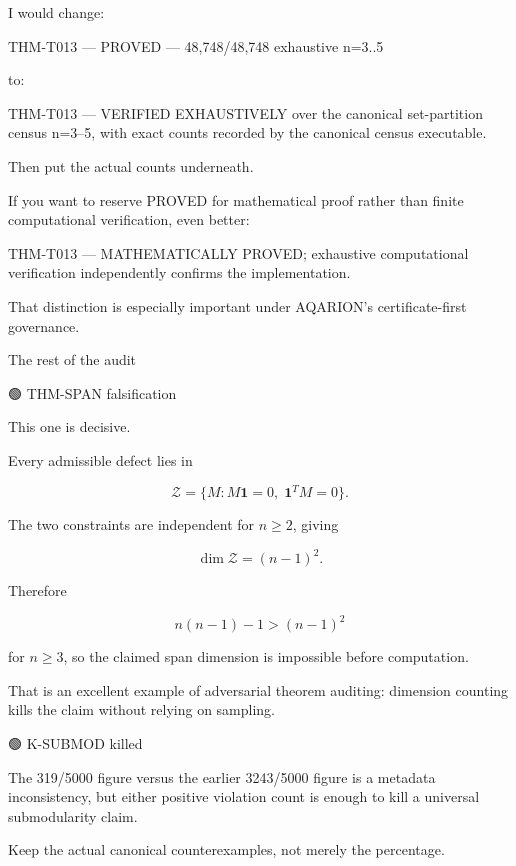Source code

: I would change:




THM-T013 — PROVED — 48,748/48,748 exhaustive n=3..5




to:




THM-T013 — VERIFIED EXHAUSTIVELY over the canonical set-partition census n=3–5, with exact counts recorded by the canonical census executable.




Then put the actual counts underneath.


If you want to reserve PROVED for mathematical proof rather than finite computational verification, even better:




THM-T013 — MATHEMATICALLY PROVED; exhaustive computational verification independently confirms the implementation.




That distinction is especially important under AQARION's certificate-first governance.



The rest of the audit


🟢 THM-SPAN falsification


This one is decisive.


Every admissible defect lies in

\[
\mathcal Z=  
\{M:M\mathbf1=0,\;\mathbf1^TM=0\}.  
\]

The two constraints are independent for \(n\ge2\), giving

\[
\dim\mathcal Z=(n-1)^2.  
\]

Therefore

\[
n(n-1)-1>(n-1)^2  
\]

for \(n\ge3\), so the claimed span dimension is impossible before computation.


That is an excellent example of adversarial theorem auditing: dimension counting kills the claim without relying on sampling.



🟢 K-SUBMOD killed


The 319/5000 figure versus the earlier 3243/5000 figure is a metadata inconsistency, but either positive violation count is enough to kill a universal submodularity claim.


Keep the actual canonical counterexamples, not merely the percentage.



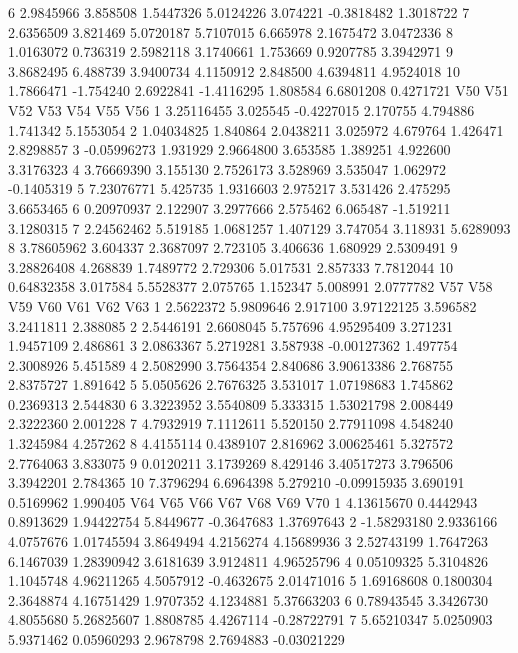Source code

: \documentclass[12pt]{article}
\begin{document}
\begin{Schunk}
\begin{Soutput}
6  2.9845966  3.858508  1.5447326  5.0124226 3.074221 -0.3818482 1.3018722
7  2.6356509  3.821469  5.0720187  5.7107015 6.665978  2.1675472 3.0472336
8  1.0163072  0.736319  2.5982118  3.1740661 1.753669  0.9207785 3.3942971
9  3.8682495  6.488739  3.9400734  4.1150912 2.848500  4.6394811 4.9524018
10 1.7866471 -1.754240  2.6922841 -1.4116295 1.808584  6.6801208 0.4271721
           V50      V51        V52      V53      V54       V55        V56
1   3.25116455 3.025545 -0.4227015 2.170755 4.794886  1.741342  5.1553054
2   1.04034825 1.840864  2.0438211 3.025972 4.679764  1.426471  2.8298857
3  -0.05996273 1.931929  2.9664800 3.653585 1.389251  4.922600  3.3176323
4   3.76669390 3.155130  2.7526173 3.528969 3.535047  1.062972 -0.1405319
5   7.23076771 5.425735  1.9316603 2.975217 3.531426  2.475295  3.6653465
6   0.20970937 2.122907  3.2977666 2.575462 6.065487 -1.519211  3.1280315
7   2.24562462 5.519185  1.0681257 1.407129 3.747054  3.118931  5.6289093
8   3.78605962 3.604337  2.3687097 2.723105 3.406636  1.680929  2.5309491
9   3.28826408 4.268839  1.7489772 2.729306 5.017531  2.857333  7.7812044
10  0.64832358 3.017584  5.5528377 2.075765 1.152347  5.008991  2.0777782
         V57       V58      V59         V60      V61       V62      V63
1  2.5622372 5.9809646 2.917100  3.97122125 3.596582 3.2411811 2.388085
2  2.5446191 2.6608045 5.757696  4.95295409 3.271231 1.9457109 2.486861
3  2.0863367 5.2719281 3.587938 -0.00127362 1.497754 2.3008926 5.451589
4  2.5082990 3.7564354 2.840686  3.90613386 2.768755 2.8375727 1.891642
5  5.0505626 2.7676325 3.531017  1.07198683 1.745862 0.2369313 2.544830
6  3.3223952 3.5540809 5.333315  1.53021798 2.008449 2.3222360 2.001228
7  4.7932919 7.1112611 5.520150  2.77911098 4.548240 1.3245984 4.257262
8  4.4155114 0.4389107 2.816962  3.00625461 5.327572 2.7764063 3.833075
9  0.0120211 3.1739269 8.429146  3.40517273 3.796506 3.3942201 2.784365
10 7.3796294 6.6964398 5.279210 -0.09915935 3.690191 0.5169962 1.990405
           V64       V65       V66        V67       V68        V69         V70
1   4.13615670 0.4442943 0.8913629 1.94422754 5.8449677 -0.3647683  1.37697643
2  -1.58293180 2.9336166 4.0757676 1.01745594 3.8649494  4.2156274  4.15689936
3   2.52743199 1.7647263 6.1467039 1.28390942 3.6181639  3.9124811  4.96525796
4   0.05109325 5.3104826 1.1045748 4.96211265 4.5057912 -0.4632675  2.01471016
5   1.69168608 0.1800304 2.3648874 4.16751429 1.9707352  4.1234881  5.37663203
6   0.78943545 3.3426730 4.8055680 5.26825607 1.8808785  4.4267114 -0.28722791
7   5.65210347 5.0250903 5.9371462 0.05960293 2.9678798  2.7694883 -0.03021229

\end{Soutput}
\end{Schunk}
\end{document}

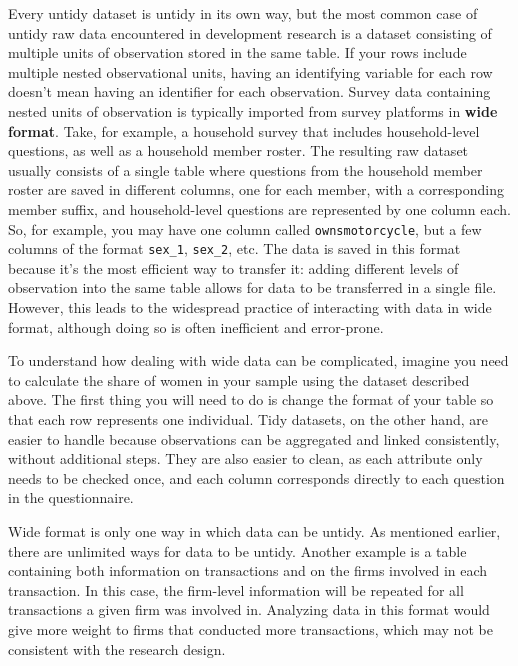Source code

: Every untidy dataset is untidy in its own way,
but the most common case of untidy raw data encountered in development research
is a dataset consisting of multiple units of observation stored in the same table. 
If your rows include multiple nested observational units,
having an identifying variable for each row doesn't mean having an identifier for each observation.
Survey data containing nested units of observation is typically 
imported from survey platforms in \textbf{wide format}.
Take, for example, a household survey that includes household-level questions,
as well as a household member roster.
The resulting raw dataset usually consists of a single table
where questions from the household member roster are saved in different columns, 
one for each member, with a corresponding member suffix,
and household-level questions are represented by one column each.
So, for example, you may have one column called \texttt{ownsmotorcycle},
but a few columns of the format \texttt{sex\_1}, \texttt{sex\_2}, etc.
The data is saved in this format because it's the most efficient way to transfer it:
adding different levels of observation into the same table allows for data to be transferred in a single file.
However, this leads to the widespread practice of interacting with data in wide format,
although doing so is often inefficient and error-prone.

To understand how dealing with wide data can be complicated,
imagine you need to calculate the share of women in your sample using the dataset described above.
The first thing you will need to do is change the format of your table so that each row represents one individual.
Tidy datasets, on the other hand, 
are easier to handle because observations can be aggregated and linked consistently,
without additional steps.
They are also easier to clean, 
as each attribute only needs to be checked once,
and each column corresponds directly to each question in the questionnaire.

Wide format is only one way in which data can be untidy.
As mentioned earlier, there are unlimited ways for data to be untidy.
Another example is a table containing both information on transactions
and on the firms involved in each transaction.
In this case, the firm-level information will be repeated for all transactions a given firm was involved in.
Analyzing data in this format would give more weight to firms that conducted more transactions,
which may not be consistent with the research design.

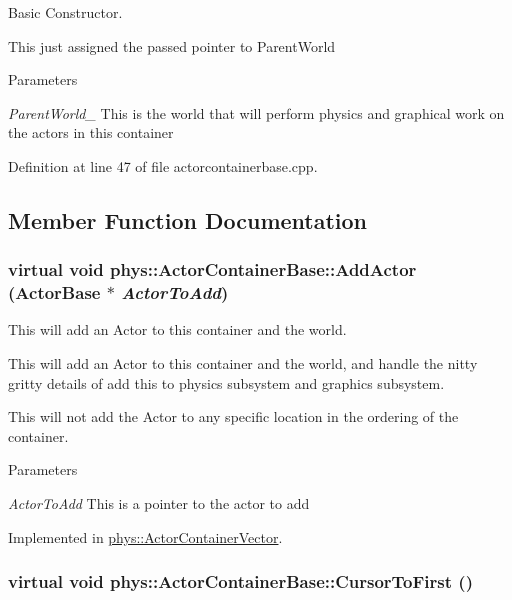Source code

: Basic Constructor. 

This just assigned the passed pointer to ParentWorld 
\begin{DoxyParams}{Parameters}
\item[{\em ParentWorld\_\-}]This is the world that will perform physics and graphical work on the actors in this container \end{DoxyParams}


Definition at line 47 of file actorcontainerbase.cpp.



\subsection{Member Function Documentation}
\hypertarget{classphys_1_1ActorContainerBase_a8dd213cba4915f68ac421fc9f341cbbe}{
\subsubsection[{AddActor}]{\setlength{\rightskip}{0pt plus 5cm}virtual void phys::ActorContainerBase::AddActor ({\bf ActorBase} $\ast$ {\em ActorToAdd})}}
\label{d1/d00/classphys_1_1ActorContainerBase_a8dd213cba4915f68ac421fc9f341cbbe}


This will add an Actor to this container and the world. 

This will add an Actor to this container and the world, and handle the nitty gritty details of add this to physics subsystem and graphics subsystem. \par
\par
 This will not add the Actor to any specific location in the ordering of the container. 
\begin{DoxyParams}{Parameters}
\item[{\em ActorToAdd}]This is a pointer to the actor to add \end{DoxyParams}


Implemented in \hyperlink{classphys_1_1ActorContainerVector_a4bc3e38f16caddee021a97739bebaf6e}{phys::ActorContainerVector}.

\hypertarget{classphys_1_1ActorContainerBase_ab1a44758d7c17e70ff2e0f8de47424c3}{
\subsubsection[{CursorToFirst}]{\setlength{\rightskip}{0pt plus 5cm}virtual void phys::ActorContainerBase::CursorToFirst ()}}
\label{d1/d00/classphys_1_1ActorContainerBase_ab1a44758d7c17e70ff2e0f8de47424c3}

--------

For the data above, give the number of lines in which the word "multiple" appears, and nothing more.

2